Watching a Vatican-brokered diplomatic breakthrough in De-cember that may lead to the normalization of relations between the United States and the island nation of Cuba, Eusebio Mujal-León was hardly a disinterested bystander. A professor at Georgetown University, Mujal-León is the director of a Georgetown research initiative called the Cuba XXI Project. But Mujal-León is also Cuban born; as a child he fled with his family to the United States from Cuba in 1960.
“It is a historic agreement,” he said, “but behind it are deeper problems and issues” that will require much more time and effort to resolve.
The successful conclusion of 18 months of secret negotiations between Cubans and Americans—facilitated by Vatican and Canadian diplomats and spurred on by the dramatic intervention of Pope Francis, who wrote letters to both presidents, Barack Obama and Raúl Castro, encouraging the dialogue—left Mujal-León with “mixed feelings.” The breakthrough was “dramatic, but not as productive as it could have been,” he argues. “I think it’s good news, but I’m a little concerned about whether or not the lives of ordinary Cubans will improve.”

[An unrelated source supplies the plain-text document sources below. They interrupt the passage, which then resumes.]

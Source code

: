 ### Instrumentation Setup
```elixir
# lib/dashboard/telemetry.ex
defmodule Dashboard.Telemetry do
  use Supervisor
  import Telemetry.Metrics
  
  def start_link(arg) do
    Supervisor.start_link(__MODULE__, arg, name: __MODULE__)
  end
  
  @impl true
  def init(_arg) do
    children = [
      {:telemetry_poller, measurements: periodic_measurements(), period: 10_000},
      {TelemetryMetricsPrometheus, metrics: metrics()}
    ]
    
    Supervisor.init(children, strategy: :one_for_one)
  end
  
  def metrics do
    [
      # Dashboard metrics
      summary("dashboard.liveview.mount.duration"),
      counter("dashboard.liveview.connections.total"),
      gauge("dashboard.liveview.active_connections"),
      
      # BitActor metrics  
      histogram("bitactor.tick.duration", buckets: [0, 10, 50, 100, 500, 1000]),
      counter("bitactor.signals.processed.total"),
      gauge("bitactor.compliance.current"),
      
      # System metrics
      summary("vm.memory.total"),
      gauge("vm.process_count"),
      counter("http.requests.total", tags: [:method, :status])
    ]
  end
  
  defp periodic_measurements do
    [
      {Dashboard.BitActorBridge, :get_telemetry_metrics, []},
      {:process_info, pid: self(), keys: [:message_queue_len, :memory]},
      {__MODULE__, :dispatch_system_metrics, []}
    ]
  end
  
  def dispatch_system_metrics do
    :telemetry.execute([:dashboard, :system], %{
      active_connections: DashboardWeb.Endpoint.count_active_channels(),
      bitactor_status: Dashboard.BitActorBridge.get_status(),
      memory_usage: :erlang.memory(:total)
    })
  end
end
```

Mujal-León believes President Obama should have pressed harder for a better deal from President Castro, although he notes that the declining health of Alan Gross, an American who was imprisoned for five years in Cuba, may have compelled the conclusion of the negotiation. “The agreement is fundamentally a prisoner swap, with an opening of embassies then a series of executive orders that will make tourism, traveling, investment and the movement of money easier,” Mujal-León said. “All of those things have taken place without any explicit statement by the Cuban government that there will be expanded economic reforms or any kind of political reform.”
“According to Mujal-León, the central hope of the new approach to Cuba is that “increased commerce and trade and tourism will open up Cuba” and that the rising economic tide that should result will improve the living standards of all Cubans. He harbors some concern that hope may be misplaced.

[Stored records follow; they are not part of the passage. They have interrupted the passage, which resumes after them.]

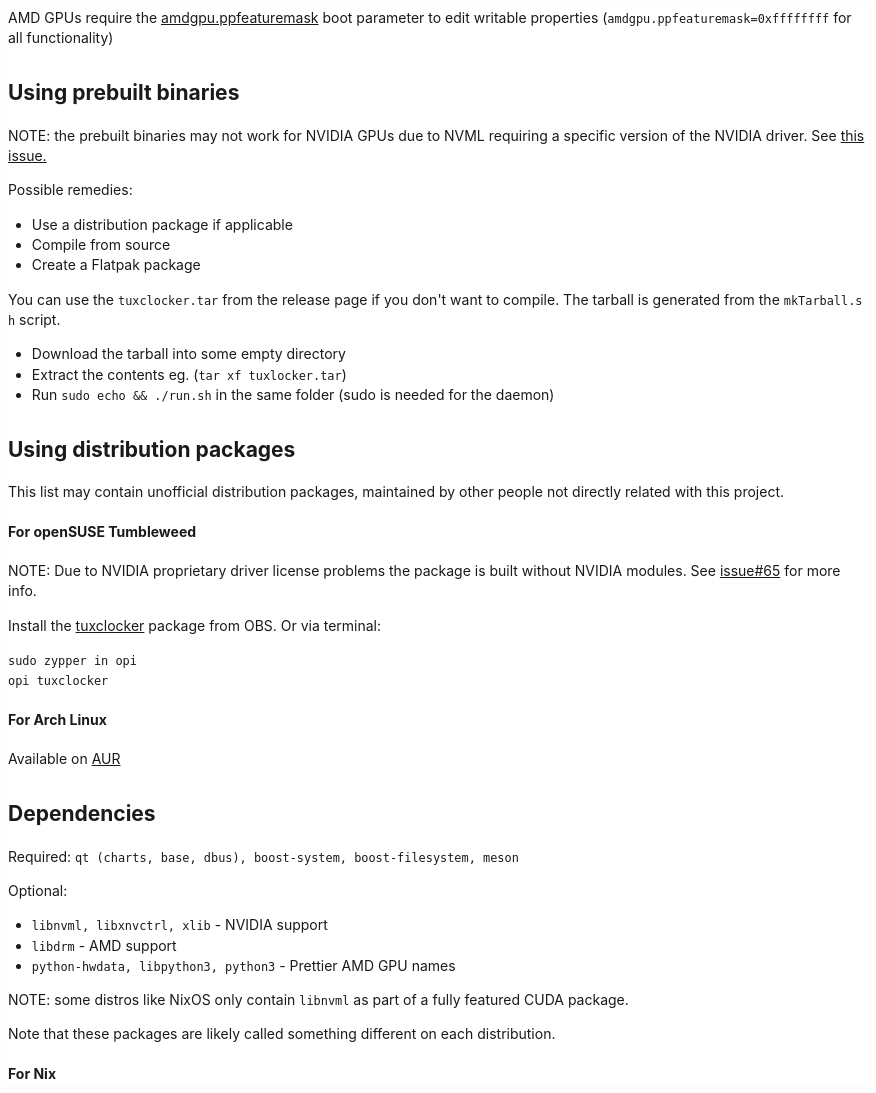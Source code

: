 AMD GPUs require the [amdgpu.ppfeaturemask](https://wiki.archlinux.org/title/AMDGPU#Boot_parameter) boot parameter to edit writable properties (`amdgpu.ppfeaturemask=0xffffffff` for all functionality)

## Using prebuilt binaries
NOTE: the prebuilt binaries may not work for NVIDIA GPUs due to NVML requiring a specific version of the NVIDIA driver. See [this issue.](https://github.com/Lurkki14/tuxclocker/issues/63)

Possible remedies:

- Use a distribution package if applicable
- Compile from source
- Create a Flatpak package

You can use the `tuxclocker.tar` from the release page if you don't want to compile. The tarball is generated from the `mkTarball.sh` script.

- Download the tarball into some empty directory
- Extract the contents eg. (`tar xf tuxlocker.tar`)
- Run `sudo echo && ./run.sh` in the same folder (sudo is needed for the daemon)

## Using distribution packages
This list may contain unofficial distribution packages, maintained by other people not directly related with this project.

#### For openSUSE Tumbleweed
NOTE: Due to NVIDIA proprietary driver license problems the package is built without NVIDIA modules. See [issue#65](https://github.com/Lurkki14/tuxclocker/issues/65) for more info.

Install the [tuxclocker](https://software.opensuse.org//download.html?project=home%3Atujhen%3Atuxclocker&package=tuxclocker) package from OBS. Or via terminal:
```
sudo zypper in opi
opi tuxclocker
```

#### For Arch Linux
Available on [AUR](https://aur.archlinux.org/packages/tuxclocker)

## Dependencies

Required: `qt (charts, base, dbus), boost-system, boost-filesystem, meson`

Optional:

- `libnvml, libxnvctrl, xlib` - NVIDIA support
- `libdrm` - AMD support
- `python-hwdata, libpython3, python3` - Prettier AMD GPU names

NOTE: some distros like NixOS only contain `libnvml` as part of a fully featured CUDA package.

Note that these packages are likely called something different on each distribution.

#### For Nix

“It underemphasizes the political will and political capacity of the ruling elite in Cuba; I don’t think they are interested in going down that route” toward greater civil expression. Cuba remains “a highly centralized, personalized dictatorship,” even under the relatively more humane oversight of Raúl Castro. Fidel’s younger brother has “muted” some of the most authoritarian impulses of Cuba’s one party, socialist system, and there are now “more spaces for openness, but even under Raúl, Cuba is a place where there are sharply limited political rights.”
Cuba’s political elite “are going to want to try to retain control.” The question that only the future can answer is, will they be successful?

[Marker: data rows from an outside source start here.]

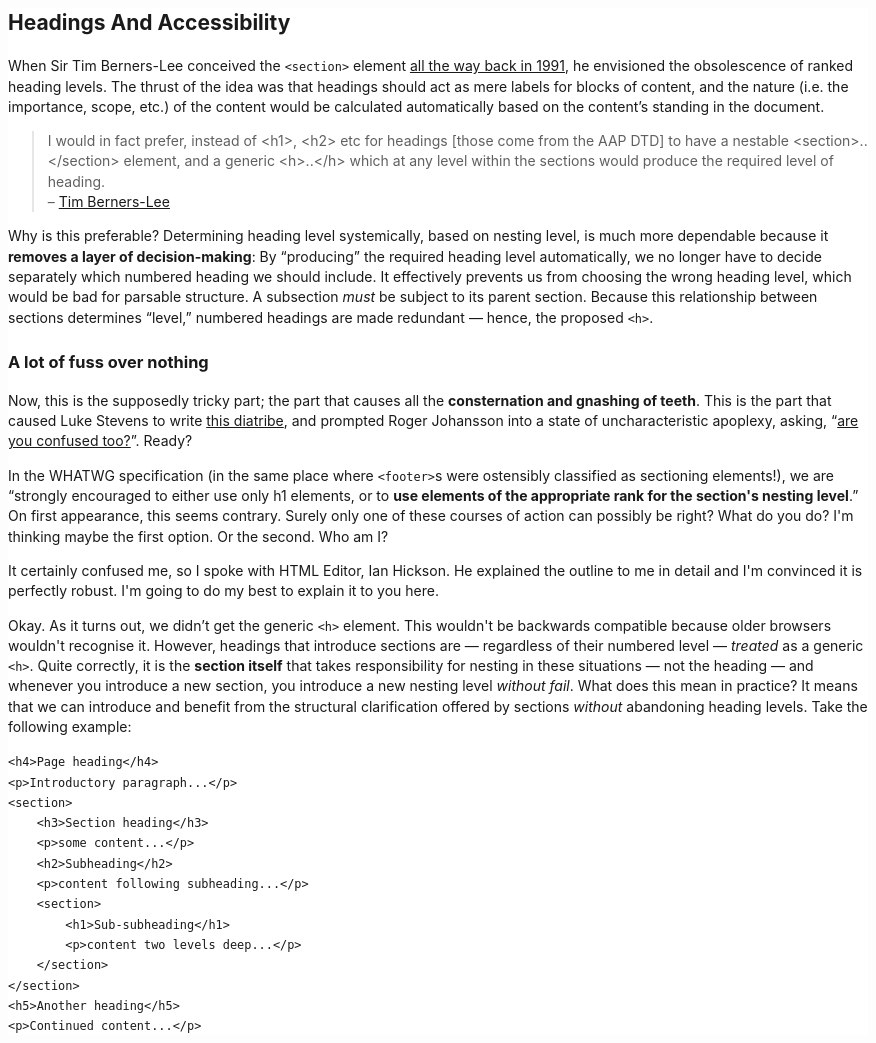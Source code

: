 ## Headings And Accessibility

When Sir Tim Berners-Lee conceived the <code>&lt;section&gt;</code> element <a href="https://1997.webhistory.org/www.lists/www-talk.1991/0003.html">all the way back in 1991</a>, he envisioned the obsolescence of ranked heading levels. The thrust of the idea was that headings should act as mere labels for blocks of content, and the nature (i.e. the importance, scope, etc.) of the content would be calculated automatically based on the content’s standing in the document.
<blockquote>I would in fact prefer, instead of &lt;h1&gt;, &lt;h2&gt; etc for headings [those come from the AAP DTD] to have a nestable &lt;section&gt;..&lt;/section&gt; element, and a generic &lt;h&gt;..&lt;/h&gt; which at any level within the sections would produce the required level of heading.

<footer>– <a href="https://1997.webhistory.org/www.lists/www-talk.1991/0003.html">Tim Berners-Lee</a></footer></blockquote>

Why is this preferable? Determining heading level systemically, based on nesting level, is much more dependable because it <strong>removes a layer of decision-making</strong>: By “producing” the required heading level automatically, we no longer have to decide separately which numbered heading we should include. It effectively prevents us from choosing the wrong heading level, which would be bad for parsable structure. A subsection <em>must</em> be subject to its parent section. Because this relationship between sections determines “level,” numbered headings are made redundant — hence, the proposed <code>&lt;h&gt;</code>.</p>

### A lot of fuss over nothing

Now, this is the supposedly tricky part; the part that causes all the <strong>consternation and gnashing of teeth</strong>. This is the part that caused Luke Stevens to write <a href="https://www.netmagazine.com/features/truth-about-structuring-html5-page">this diatribe</a>, and prompted Roger Johansson into a state of uncharacteristic apoplexy, asking, “<a href="https://www.456bereastreet.com/archive/201103/html5_sectioning_elements_headings_and_document_outlines/">are you confused too?</a>”. Ready?

In the WHATWG specification (in the same place where <code>&lt;footer&gt;</code>s were ostensibly classified as sectioning elements!), we are “strongly encouraged to either use only h1 elements, or to <strong>use elements of the appropriate rank for the section's nesting level</strong>.” On first appearance, this seems contrary. Surely only one of these courses of action can possibly be right? What do you do? I'm thinking maybe the first option. Or the second. Who am I?

It certainly confused me, so I spoke with HTML Editor, Ian Hickson. He explained the outline to me in detail and I'm convinced it is perfectly robust. I'm going to do my best to explain it to you here.

Okay. As it turns out, we didn’t get the generic <code>&lt;h&gt;</code> element. This wouldn't be backwards compatible because older browsers wouldn't recognise it. However, headings that introduce sections are — regardless of their numbered level — <em>treated</em> as a generic <code>&lt;h&gt;</code>. Quite correctly, it is the <strong>section itself</strong> that takes responsibility for nesting in these situations — not the heading — and whenever you introduce a new section, you introduce a new nesting level <em>without fail</em>. What does this mean in practice? It means that we can introduce and benefit from the structural clarification offered by sections <em>without</em> abandoning heading levels. Take the following example:

<pre><code class="language-markup tmp-html">&lt;h4&gt;Page heading&lt;/h4&gt;
&lt;p&gt;Introductory paragraph...&lt;/p&gt;
&lt;section&gt;
    &lt;h3&gt;Section heading&lt;/h3&gt;
    &lt;p&gt;some content...&lt;/p&gt;
    &lt;h2&gt;Subheading&lt;/h2&gt;
    &lt;p&gt;content following subheading...&lt;/p&gt;
    &lt;section&gt;
        &lt;h1&gt;Sub-subheading&lt;/h1&gt;
        &lt;p&gt;content two levels deep...&lt;/p&gt;
    &lt;/section&gt;
&lt;/section&gt;
&lt;h5&gt;Another heading&lt;/h5&gt;
&lt;p&gt;Continued content...&lt;/p&gt;</code></pre>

Mujal-León describes himself as unsurprised by the activist role taken by Pope Francis in fostering the dialogue between the United States and Cuba. It is, to him, typical of the greater engagement with world affairs that Francis seems willing to risk.
“He’s a very political pope, and he played a stronger hand than other recent pontiffs might have,” he said. He believes Pope Francis may similarly be willing to take on other vexing challenges in the region, particularly on issues where the Holy See’s intervention can lead to concrete results, like assisting with the final disposition of detainees at Guantánamo Bay.
Other problems where a Vatican role would be welcome, but more problematic for Pope Francis, he suggests, might be in assisting in final talks toward the peaceful resolution of the decades-long civil war in Colombia. Here “deeper levels of distrust and violence” make a papal intervention more hazardous for Pope Francis. One acute problem in Latin America, Mujal-León adds, is also one that would prove the most significant challenge to Pope Francis: addressing Latin America’s spiraling rate of violent crime.